For those searching for primary resources on Zoroastrianism, the Avesta Zoroastrian Archives are an excellent starting point. Zoroastrianism was a major world religion from the 6th century BC to the 7th century AD, and still has several hundred thousands adherents in India, Iran and North America. The site includes the whole of the Avesta (ancient scriptures of Zoroastrianism) in both English and Avestan (though the latter is provided in Latin script), an assortment of the middle-Persian/Pahlavi texts, and a selection of modern works.
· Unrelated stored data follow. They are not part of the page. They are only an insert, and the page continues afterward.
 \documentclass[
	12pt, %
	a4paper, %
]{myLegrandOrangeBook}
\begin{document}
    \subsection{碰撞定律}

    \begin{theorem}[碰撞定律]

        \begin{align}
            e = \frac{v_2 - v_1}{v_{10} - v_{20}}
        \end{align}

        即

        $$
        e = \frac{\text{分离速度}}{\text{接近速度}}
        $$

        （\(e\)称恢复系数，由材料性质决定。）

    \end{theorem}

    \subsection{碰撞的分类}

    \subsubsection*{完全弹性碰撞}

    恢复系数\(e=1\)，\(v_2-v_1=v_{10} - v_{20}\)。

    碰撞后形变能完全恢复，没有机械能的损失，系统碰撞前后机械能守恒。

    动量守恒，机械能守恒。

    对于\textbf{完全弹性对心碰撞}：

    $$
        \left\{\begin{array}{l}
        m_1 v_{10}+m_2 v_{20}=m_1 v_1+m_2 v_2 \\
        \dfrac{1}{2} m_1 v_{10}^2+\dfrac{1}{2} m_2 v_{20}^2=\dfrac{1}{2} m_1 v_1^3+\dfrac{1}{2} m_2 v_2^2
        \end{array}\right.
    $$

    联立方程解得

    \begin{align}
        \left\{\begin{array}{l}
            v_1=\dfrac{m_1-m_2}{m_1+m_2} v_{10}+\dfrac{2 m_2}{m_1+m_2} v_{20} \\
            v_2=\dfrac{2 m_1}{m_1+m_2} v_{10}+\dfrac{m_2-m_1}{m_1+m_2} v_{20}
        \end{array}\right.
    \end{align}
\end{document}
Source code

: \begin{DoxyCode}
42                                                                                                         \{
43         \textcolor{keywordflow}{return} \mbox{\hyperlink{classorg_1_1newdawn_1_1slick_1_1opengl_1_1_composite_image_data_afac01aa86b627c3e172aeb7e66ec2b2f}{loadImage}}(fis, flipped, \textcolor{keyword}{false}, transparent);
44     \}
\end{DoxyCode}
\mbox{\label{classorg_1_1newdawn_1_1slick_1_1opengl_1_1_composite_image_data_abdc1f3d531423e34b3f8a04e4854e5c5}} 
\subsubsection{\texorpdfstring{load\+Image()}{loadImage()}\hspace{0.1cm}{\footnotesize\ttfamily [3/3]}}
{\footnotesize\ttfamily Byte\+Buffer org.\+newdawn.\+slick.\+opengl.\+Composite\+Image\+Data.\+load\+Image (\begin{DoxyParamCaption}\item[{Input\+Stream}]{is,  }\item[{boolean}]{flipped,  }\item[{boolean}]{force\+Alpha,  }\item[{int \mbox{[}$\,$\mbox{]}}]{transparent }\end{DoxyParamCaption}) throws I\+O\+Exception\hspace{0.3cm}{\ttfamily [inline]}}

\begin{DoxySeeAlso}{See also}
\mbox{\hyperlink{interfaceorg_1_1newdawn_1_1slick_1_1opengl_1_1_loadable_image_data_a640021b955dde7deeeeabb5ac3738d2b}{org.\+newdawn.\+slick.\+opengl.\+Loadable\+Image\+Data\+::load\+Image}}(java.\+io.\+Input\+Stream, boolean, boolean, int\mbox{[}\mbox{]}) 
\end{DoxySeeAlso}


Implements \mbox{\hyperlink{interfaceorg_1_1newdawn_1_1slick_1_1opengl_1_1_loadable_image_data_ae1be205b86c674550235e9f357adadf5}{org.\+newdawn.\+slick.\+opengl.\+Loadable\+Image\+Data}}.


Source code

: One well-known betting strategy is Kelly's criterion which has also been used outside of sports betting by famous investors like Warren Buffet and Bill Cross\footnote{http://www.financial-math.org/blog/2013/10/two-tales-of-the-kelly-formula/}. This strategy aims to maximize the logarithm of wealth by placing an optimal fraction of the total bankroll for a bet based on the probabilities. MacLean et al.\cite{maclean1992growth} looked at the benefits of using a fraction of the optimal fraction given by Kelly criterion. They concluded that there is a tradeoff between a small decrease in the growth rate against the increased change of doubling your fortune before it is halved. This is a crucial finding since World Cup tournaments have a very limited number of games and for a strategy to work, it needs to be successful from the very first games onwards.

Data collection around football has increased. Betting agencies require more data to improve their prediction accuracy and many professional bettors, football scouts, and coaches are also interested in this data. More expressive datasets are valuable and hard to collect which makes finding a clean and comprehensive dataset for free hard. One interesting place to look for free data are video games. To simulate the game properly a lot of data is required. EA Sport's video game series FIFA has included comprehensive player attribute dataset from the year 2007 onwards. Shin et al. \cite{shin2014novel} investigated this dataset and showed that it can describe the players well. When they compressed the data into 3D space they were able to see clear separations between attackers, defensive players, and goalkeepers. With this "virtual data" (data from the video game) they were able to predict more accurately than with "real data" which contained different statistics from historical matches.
Introductory discussions on Zoroastrianism and the Avestan language are also offered. The linguistic section contains a helpful dictionary and descriptions of the language, but caution should be exercised with some of the other Zoroastrian resources, as not all information presented here reflects the best of scholarly opinion. Nevertheless, they do offer an intriguing view into modern expressions of the faith.
The Comprehensive Aramaic Lexicon, hosted by the Hebrew Union College in Cincinnati, USA, aims to create a lexicon of all Aramaic words from 900 BCE till the Early Middle Ages. The resource consists of a database section with facilities allowing for concordance, dictionary, dialect and lexicon searches, and a searchable, very well updated bibliography. A few pages introduce the Aramaic language, which is still spoken today.
The EasyEnglish Bible website is produced by Wycliffe Associates UK. It contains over a hundred translations of biblical books (or parts of biblical books), each accompanied by a verse-by-verse commentary. The texts are in EasyEnglish, a simple form of the language developed for use by those learning English as a foreign language. There are also Bible studies, resources in Accessible EasyEnglish (an even simpler form of English suitable for use with those with learning difficulties), and a collection of semantically analysed texts, which aim to make implicit content of the text explicit, and which are offered as an aid for non-native English speakers translating the Bible into their own language. Numerous people collaborate on the books, and they undergo a formal, detailed process of linguistic and theological checking. Although the language used is simple, the theological content remains uncompromised, and the commentaries deal with hotly debated interpretative issues. These texts are a valuable resource for Internet users who may not have theological texts in their mother tongue, but do have limited command of the English language. They may also be of use to those teaching students whose first language is not English.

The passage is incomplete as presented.